Non-compete contracts have become a standard practice for many businesses in recent years, but recently the FTC has proposed that they be banned. It’s felt that these contracts protect a company’s trade secrets and confidential information by preventing employees from working for a competitor for a certain period of time after leaving their current position. But do they? Non-compete contracts are criticized for limiting employee mobility and innovation. In their press release, the FTC also takes that position.
“The freedom to change jobs is core to economic liberty and to a competitive, thriving economy,” said Chair Lina M. Khan. “Noncompetes block workers from freely switching jobs, depriving them of higher wages and better working conditions, and depriving businesses of a talent pool that they need to build and expand. By ending this practice, the FTC’s proposed rule would promote greater dynamism, innovation, and healthy competition.”
Fortunately, there are several alternatives to non-compete contracts that can still protect a company’s interests while allowing employees to seek new opportunities. Here are some alternatives to consider:
Non-solicitation agreements: This type of agreement prohibits employees from soliciting the company’s clients or customers for a certain period of time after leaving the company. Non-solicitation agreements are less restrictive than non-compete contracts and can still protect a company’s customer relationships.
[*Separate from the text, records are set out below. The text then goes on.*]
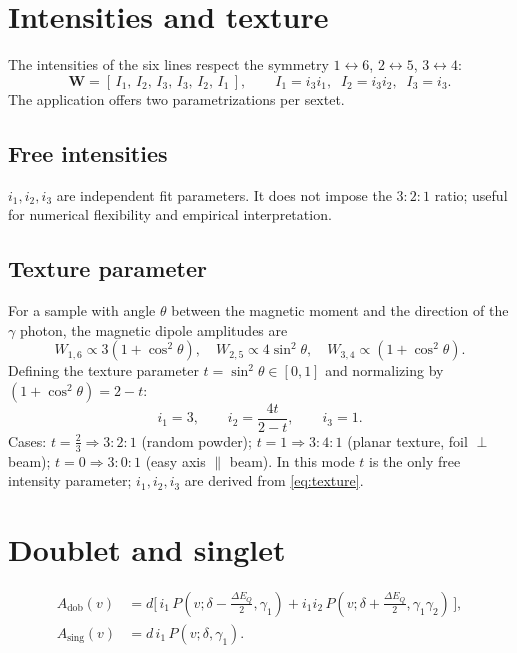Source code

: \documentclass[11pt,a4paper]{article}
\newcommand{\dEQ}{\Delta E_{Q}}
\begin{document}
\section{Intensities and texture}\label{sec:intensities}

The intensities of the six lines respect the symmetry $1\!\leftrightarrow\!6$,
$2\!\leftrightarrow\!5$, $3\!\leftrightarrow\!4$:
\begin{equation}
  \bm W = [\,I_1,\,I_2,\,I_3,\,I_3,\,I_2,\,I_1\,],\qquad
  I_1=i_3 i_1,\;\; I_2=i_3 i_2,\;\; I_3=i_3.
\end{equation}
The application offers two parametrizations per sextet.

\subsection{Free intensities}
$i_1,i_2,i_3$ are independent fit parameters. It does not impose the
$3{:}2{:}1$ ratio; useful for numerical flexibility and empirical interpretation.

\subsection{Texture parameter}\label{sec:texture}
For a sample with angle $\theta$ between the magnetic moment and the direction of the
$\gamma$ photon, the magnetic dipole amplitudes are
\begin{equation}
  W_{1,6}\propto 3(1+\cos^2\theta),\quad W_{2,5}\propto 4\sin^2\theta,\quad W_{3,4}\propto (1+\cos^2\theta).
\end{equation}
Defining the texture parameter $t=\sin^2\theta\in[0,1]$ and normalizing by
$(1+\cos^2\theta)=2-t$:
\begin{equation}
  \boxed{\;i_1 = 3,\qquad i_2 = \frac{4t}{2-t},\qquad i_3 = 1.\;}
  \label{eq:texture}
\end{equation}
Cases: $t=\tfrac23\Rightarrow 3{:}2{:}1$ (random powder); $t=1\Rightarrow
3{:}4{:}1$ (planar texture, foil $\perp$ beam); $t=0\Rightarrow 3{:}0{:}1$ (easy
axis $\parallel$ beam). In this mode $t$ is the only free
intensity parameter; $i_1,i_2,i_3$ are derived from \eqref{eq:texture}.

\section{Doublet and singlet}

\begin{align}
  A_{\text{dob}}(v) &= d\bigl[\,i_1\,P(v;\delta-\tfrac{\dEQ}{2},\gamma_1) + i_1 i_2\,P(v;\delta+\tfrac{\dEQ}{2},\gamma_1\gamma_2)\,\bigr],\\
  A_{\text{sing}}(v) &= d\,i_1\,P(v;\delta,\gamma_1).
\end{align}
\end{document}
Non-disclosure agreements: These agreements require employees to keep confidential information private even after they leave the company. Non-disclosure agreements can be used in conjunction with non-solicitation agreements to protect a company’s intellectual property.
Garden leave clauses: These clauses require employees to give a certain amount of notice before leaving the company and then pay the employee to stay away from work during that notice period. This allows the company to protect its trade secrets and customer relationships while still compensating the employee.
Training and development programs: By investing in employee training and development, companies can create a more skilled workforce that is less likely to leave for a competitor. This can also help companies build stronger relationships with their employees, reducing the need for restrictive contracts.
Flexible working arrangements: Offering flexible working arrangements, such as telecommuting or reduced hours, can help companies retain employees who might otherwise leave for a competitor. This can be especially important for employees who have skills that are in high demand.
It’s important to note that these alternatives may not be appropriate for every situation. Companies should carefully consider their specific needs and consult with legal counsel before implementing any new policies. However, by exploring alternatives to non-compete contracts, companies can create a more supportive and innovative work environment while still protecting their trade secrets and confidential information.
Regarding the FTC proposal to ban non-compete agreements, the Notice of Proposed Rulemaking invites the public to submit comments on the proposed rule. The FTC will review all comments and may make changes, in a final rule, based on further analysis of this issue. The comment period is open until April 19, 2023.
The FTC’s proposed rule would generally prohibit employers from using noncompete clauses and would apply to independent contractors and anyone who works for an employer, whether paid or unpaid. It would also require employers to rescind existing noncompetes and actively inform workers that they are no longer in effect.